• Input:
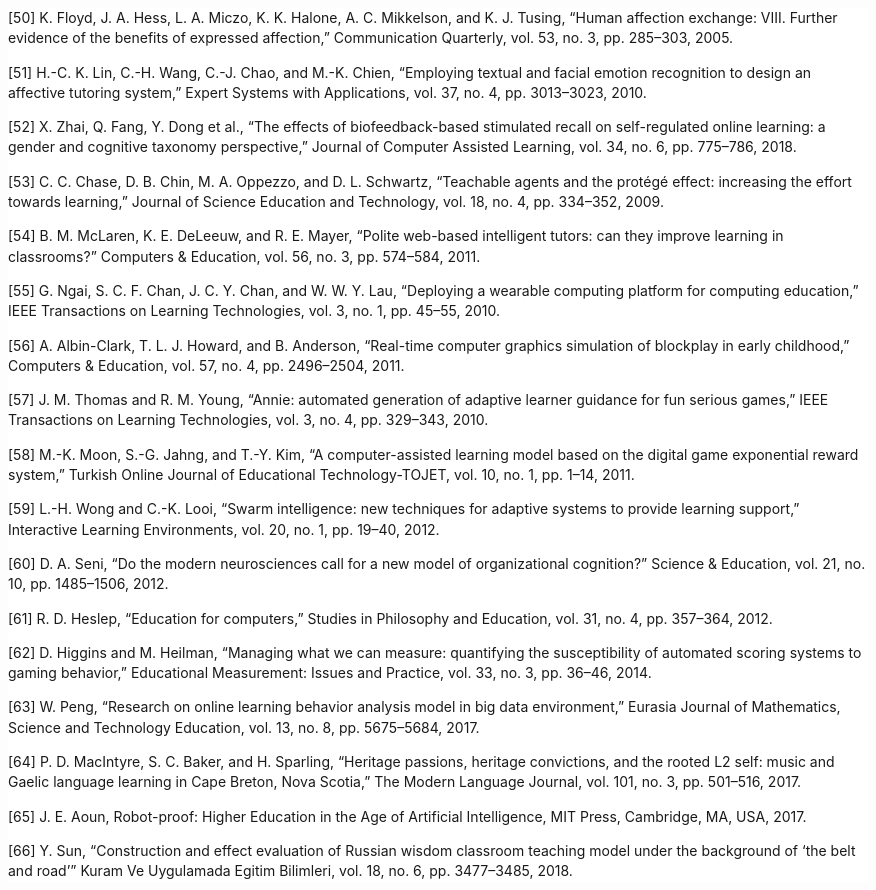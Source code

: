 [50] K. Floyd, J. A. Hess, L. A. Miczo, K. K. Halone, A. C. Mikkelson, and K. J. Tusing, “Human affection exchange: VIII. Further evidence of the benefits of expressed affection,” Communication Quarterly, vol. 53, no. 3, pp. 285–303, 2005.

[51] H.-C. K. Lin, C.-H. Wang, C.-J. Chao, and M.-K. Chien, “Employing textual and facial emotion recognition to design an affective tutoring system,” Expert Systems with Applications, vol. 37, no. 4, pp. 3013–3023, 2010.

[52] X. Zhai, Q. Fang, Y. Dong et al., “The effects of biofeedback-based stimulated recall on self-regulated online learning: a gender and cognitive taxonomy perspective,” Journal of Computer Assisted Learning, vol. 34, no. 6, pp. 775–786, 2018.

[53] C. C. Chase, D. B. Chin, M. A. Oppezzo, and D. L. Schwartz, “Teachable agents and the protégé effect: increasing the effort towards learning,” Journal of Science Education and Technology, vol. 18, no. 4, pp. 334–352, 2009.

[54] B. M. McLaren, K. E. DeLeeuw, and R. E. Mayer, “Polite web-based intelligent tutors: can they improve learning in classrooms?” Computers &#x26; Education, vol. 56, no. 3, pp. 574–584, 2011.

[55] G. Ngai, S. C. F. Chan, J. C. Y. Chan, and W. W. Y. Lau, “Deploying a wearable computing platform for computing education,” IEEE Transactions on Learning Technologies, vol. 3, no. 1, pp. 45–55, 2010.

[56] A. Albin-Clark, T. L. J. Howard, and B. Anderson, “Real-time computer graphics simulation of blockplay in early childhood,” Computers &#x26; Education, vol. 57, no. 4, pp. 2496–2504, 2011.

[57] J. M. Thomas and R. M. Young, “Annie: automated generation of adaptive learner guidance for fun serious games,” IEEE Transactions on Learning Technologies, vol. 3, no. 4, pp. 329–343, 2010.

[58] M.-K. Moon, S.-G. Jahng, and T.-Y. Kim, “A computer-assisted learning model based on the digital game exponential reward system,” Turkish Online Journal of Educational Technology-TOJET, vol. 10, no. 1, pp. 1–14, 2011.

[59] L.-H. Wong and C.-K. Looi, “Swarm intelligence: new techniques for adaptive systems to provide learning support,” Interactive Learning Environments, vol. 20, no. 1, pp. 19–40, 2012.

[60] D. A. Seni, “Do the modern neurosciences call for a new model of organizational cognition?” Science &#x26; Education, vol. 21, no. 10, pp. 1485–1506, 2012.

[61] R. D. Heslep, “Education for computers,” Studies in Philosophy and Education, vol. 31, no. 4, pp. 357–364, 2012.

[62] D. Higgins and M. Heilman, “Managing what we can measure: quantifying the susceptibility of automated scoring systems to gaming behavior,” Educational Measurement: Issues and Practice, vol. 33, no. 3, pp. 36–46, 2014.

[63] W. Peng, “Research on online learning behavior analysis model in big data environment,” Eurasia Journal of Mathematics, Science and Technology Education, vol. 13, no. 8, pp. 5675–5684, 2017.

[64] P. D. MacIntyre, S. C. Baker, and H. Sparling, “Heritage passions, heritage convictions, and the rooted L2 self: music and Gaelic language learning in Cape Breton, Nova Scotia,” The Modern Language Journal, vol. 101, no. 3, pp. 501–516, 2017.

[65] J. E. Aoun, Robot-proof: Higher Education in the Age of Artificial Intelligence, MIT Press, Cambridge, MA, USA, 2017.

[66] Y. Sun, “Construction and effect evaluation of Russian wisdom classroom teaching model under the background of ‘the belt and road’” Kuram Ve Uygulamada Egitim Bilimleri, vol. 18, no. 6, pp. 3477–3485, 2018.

• Work order: Take from the material above every line that includes the word "model".

• Response to the task:
[58] M.-K. Moon, S.-G. Jahng, and T.-Y. Kim, “A computer-assisted learning model based on the digital game exponential reward system,” Turkish Online Journal of Educational Technology-TOJET, vol. 10, no. 1, pp. 1–14, 2011.
[60] D. A. Seni, “Do the modern neurosciences call for a new model of organizational cognition?” Science &#x26; Education, vol. 21, no. 10, pp. 1485–1506, 2012.
[63] W. Peng, “Research on online learning behavior analysis model in big data environment,” Eurasia Journal of Mathematics, Science and Technology Education, vol. 13, no. 8, pp. 5675–5684, 2017.
[66] Y. Sun, “Construction and effect evaluation of Russian wisdom classroom teaching model under the background of ‘the belt and road’” Kuram Ve Uygulamada Egitim Bilimleri, vol. 18, no. 6, pp. 3477–3485, 2018.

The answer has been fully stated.